(What needs to be done):
Report every line from the following entries that contains the string "交通工具".

(Study material):
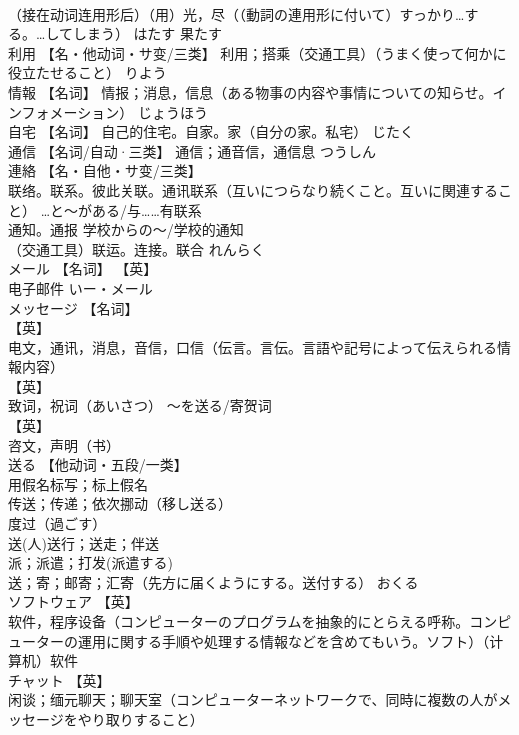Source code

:\documentclass[8pt]{extreport}
\begin{document}
\begin{CJK}{UTF8}{min}
\\	（接在动词连用形后）（用）光，尽（（動詞の連用形に付いて）すっかり…する。…してしまう）	はたす	果たす
\\	利用	【名・他动词・サ变/三类】 利用；搭乘（交通工具）（うまく使って何かに役立たせること）	りよう	
\\	情報	【名词】 情报；消息，信息（ある物事の内容や事情についての知らせ。インフォメーション）	じょうほう	
\\	自宅	【名词】 自己的住宅。自家。家（自分の家。私宅）	じたく	
\\	通信	【名词/自动·三类】 通信；通音信，通信息	つうしん	
\\	連絡	【名・自他・サ变/三类】 
\\	联络。联系。彼此关联。通讯联系（互いにつらなり続くこと。互いに関連すること） …と～がある/与……有联系 
\\	通知。通报 学校からの～/学校的通知 
\\	（交通工具）联运。连接。联合	れんらく	
\\	メール	【名词】 【英】
\\	电子邮件	いー・メール	
\\	メッセージ	【名词】 
\\	【英】
\\	电文，通讯，消息，音信，口信（伝言。言伝。言語や記号によって伝えられる情報内容） 
\\	【英】
\\	致词，祝词（あいさつ） 〜を送る/寄贺词 
\\	【英】
\\	咨文，声明（书）		
\\	送る	【他动词・五段/一类】 
\\	用假名标写；标上假名 
\\	传送；传递；依次挪动（移し送る） 
\\	度过（過ごす） 
\\	送(人)送行；送走；伴送 
\\	派；派遣；打发(派遣する) 
\\	送；寄；邮寄；汇寄（先方に届くようにする。送付する）	おくる	
\\	ソフトウェア	【英】
\\	软件，程序设备（コンピューターのプログラムを抽象的にとらえる呼称。コンピューターの運用に関する手順や処理する情報などを含めてもいう。ソフト）（计算机）软件		
\\	チャット	【英】
\\	闲谈；缅元聊天；聊天室（コンピューターネットワークで、同時に複数の人がメッセージをやり取りすること）		

\end{CJK}
\end{document}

(Result for this exercise):
\\	利用	【名・他动词・サ变/三类】 利用；搭乘（交通工具）（うまく使って何かに役立たせること）	りよう	
\\	（交通工具）联运。连接。联合	れんらく	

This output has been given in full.